*** Material supplied Section Begins ***

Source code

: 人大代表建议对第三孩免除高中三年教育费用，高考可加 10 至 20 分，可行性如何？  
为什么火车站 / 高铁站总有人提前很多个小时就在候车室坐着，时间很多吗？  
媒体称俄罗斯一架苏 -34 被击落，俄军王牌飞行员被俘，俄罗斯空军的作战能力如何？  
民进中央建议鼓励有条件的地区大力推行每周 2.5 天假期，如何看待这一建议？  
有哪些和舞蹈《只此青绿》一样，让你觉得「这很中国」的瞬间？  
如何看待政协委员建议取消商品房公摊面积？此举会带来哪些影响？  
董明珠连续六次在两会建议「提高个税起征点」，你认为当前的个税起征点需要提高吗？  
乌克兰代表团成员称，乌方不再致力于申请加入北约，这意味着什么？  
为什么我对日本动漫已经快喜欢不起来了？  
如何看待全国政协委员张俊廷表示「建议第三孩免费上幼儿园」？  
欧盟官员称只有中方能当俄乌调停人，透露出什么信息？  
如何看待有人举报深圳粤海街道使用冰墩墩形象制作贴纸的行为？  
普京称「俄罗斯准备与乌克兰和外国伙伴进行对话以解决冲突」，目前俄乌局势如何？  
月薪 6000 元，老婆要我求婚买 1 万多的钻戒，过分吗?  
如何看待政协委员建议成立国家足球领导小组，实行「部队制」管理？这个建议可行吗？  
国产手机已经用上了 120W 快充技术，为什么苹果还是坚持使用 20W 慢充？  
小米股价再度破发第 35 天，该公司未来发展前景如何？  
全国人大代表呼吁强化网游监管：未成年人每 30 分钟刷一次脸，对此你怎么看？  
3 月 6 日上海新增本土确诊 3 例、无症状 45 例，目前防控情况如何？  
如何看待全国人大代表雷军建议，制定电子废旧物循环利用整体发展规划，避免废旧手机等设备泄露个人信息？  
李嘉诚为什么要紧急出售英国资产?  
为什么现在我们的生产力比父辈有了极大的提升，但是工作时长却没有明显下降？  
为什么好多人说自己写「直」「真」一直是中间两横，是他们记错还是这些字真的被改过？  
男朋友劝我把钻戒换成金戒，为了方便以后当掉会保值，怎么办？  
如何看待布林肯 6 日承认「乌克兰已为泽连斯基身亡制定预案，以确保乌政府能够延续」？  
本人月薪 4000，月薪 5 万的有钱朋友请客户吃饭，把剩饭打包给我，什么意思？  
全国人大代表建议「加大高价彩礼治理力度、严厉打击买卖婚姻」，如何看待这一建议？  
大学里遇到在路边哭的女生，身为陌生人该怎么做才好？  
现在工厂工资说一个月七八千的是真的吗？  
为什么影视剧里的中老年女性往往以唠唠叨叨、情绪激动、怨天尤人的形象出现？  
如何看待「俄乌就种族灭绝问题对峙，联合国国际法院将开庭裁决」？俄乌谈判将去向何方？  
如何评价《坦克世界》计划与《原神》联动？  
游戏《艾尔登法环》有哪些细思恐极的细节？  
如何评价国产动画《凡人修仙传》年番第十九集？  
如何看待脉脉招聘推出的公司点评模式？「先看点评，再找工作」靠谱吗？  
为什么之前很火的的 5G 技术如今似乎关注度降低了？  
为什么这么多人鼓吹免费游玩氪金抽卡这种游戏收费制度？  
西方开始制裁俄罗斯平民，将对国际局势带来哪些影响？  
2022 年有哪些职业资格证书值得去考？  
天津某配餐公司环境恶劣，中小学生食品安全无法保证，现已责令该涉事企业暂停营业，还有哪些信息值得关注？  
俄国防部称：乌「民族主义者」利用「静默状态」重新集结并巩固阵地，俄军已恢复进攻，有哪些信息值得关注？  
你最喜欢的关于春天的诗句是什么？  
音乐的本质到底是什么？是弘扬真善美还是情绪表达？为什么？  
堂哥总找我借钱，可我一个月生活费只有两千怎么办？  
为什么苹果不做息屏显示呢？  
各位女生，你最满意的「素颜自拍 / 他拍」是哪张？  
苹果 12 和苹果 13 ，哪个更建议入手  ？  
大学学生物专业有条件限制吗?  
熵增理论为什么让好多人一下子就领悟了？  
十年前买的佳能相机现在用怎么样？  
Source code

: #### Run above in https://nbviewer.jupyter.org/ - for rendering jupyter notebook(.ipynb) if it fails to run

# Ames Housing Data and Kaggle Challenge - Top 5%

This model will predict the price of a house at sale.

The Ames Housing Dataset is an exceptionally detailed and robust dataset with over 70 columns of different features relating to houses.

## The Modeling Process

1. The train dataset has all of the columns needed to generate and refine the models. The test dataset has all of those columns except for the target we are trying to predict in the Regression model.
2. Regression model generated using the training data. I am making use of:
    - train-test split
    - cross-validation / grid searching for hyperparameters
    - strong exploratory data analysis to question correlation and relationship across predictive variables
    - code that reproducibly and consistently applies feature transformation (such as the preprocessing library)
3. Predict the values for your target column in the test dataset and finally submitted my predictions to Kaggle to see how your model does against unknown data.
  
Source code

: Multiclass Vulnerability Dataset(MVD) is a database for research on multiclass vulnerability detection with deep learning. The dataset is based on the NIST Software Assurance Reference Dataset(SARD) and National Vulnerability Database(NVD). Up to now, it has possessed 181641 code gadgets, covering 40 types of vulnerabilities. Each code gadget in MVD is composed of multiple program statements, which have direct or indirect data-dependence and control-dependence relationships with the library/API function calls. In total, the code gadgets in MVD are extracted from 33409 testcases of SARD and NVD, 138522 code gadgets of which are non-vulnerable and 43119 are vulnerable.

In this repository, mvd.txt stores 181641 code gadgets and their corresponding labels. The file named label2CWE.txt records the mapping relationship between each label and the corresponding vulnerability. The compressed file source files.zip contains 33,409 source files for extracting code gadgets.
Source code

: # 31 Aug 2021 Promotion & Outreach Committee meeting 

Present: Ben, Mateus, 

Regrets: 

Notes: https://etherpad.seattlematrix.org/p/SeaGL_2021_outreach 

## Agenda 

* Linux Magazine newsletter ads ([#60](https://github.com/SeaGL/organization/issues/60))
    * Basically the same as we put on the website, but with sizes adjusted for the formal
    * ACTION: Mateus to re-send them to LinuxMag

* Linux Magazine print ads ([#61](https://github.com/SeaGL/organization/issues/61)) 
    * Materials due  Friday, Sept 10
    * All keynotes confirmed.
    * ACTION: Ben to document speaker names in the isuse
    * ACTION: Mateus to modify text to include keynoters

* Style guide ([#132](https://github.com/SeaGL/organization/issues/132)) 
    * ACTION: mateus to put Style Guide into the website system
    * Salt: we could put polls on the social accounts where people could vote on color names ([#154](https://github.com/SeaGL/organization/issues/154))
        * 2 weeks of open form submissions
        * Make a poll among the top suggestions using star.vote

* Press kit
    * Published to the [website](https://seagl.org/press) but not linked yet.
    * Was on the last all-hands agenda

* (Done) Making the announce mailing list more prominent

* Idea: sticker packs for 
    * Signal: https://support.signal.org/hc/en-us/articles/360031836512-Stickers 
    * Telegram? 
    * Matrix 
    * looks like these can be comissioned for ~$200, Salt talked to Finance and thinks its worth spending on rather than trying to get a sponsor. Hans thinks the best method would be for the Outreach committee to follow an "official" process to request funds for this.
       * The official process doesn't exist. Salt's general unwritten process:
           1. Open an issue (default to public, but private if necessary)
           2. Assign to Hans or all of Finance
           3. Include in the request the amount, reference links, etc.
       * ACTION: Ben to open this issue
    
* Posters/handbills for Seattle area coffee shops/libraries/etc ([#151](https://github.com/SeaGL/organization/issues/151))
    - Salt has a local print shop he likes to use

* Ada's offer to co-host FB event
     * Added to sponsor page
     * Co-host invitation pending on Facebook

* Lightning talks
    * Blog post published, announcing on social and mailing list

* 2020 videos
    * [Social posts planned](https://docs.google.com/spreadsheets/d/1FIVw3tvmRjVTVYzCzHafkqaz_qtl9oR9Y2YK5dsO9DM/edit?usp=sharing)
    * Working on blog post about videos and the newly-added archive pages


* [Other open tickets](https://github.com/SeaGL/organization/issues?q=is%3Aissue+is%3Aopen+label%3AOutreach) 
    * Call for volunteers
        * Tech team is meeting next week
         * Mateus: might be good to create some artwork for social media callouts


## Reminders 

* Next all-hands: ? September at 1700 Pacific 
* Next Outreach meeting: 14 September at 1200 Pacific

*** Material supplied Section Ends ***

Activity:
The output should be exactly the lines above from the line containing "2. Regression model" to the line containing "- code that", inclusive, with no other lines.

Written reply:
2. Regression model generated using the training data. I am making use of:
    - train-test split
    - cross-validation / grid searching for hyperparameters
    - strong exploratory data analysis to question correlation and relationship across predictive variables
    - code that reproducibly and consistently applies feature transformation (such as the preprocessing library)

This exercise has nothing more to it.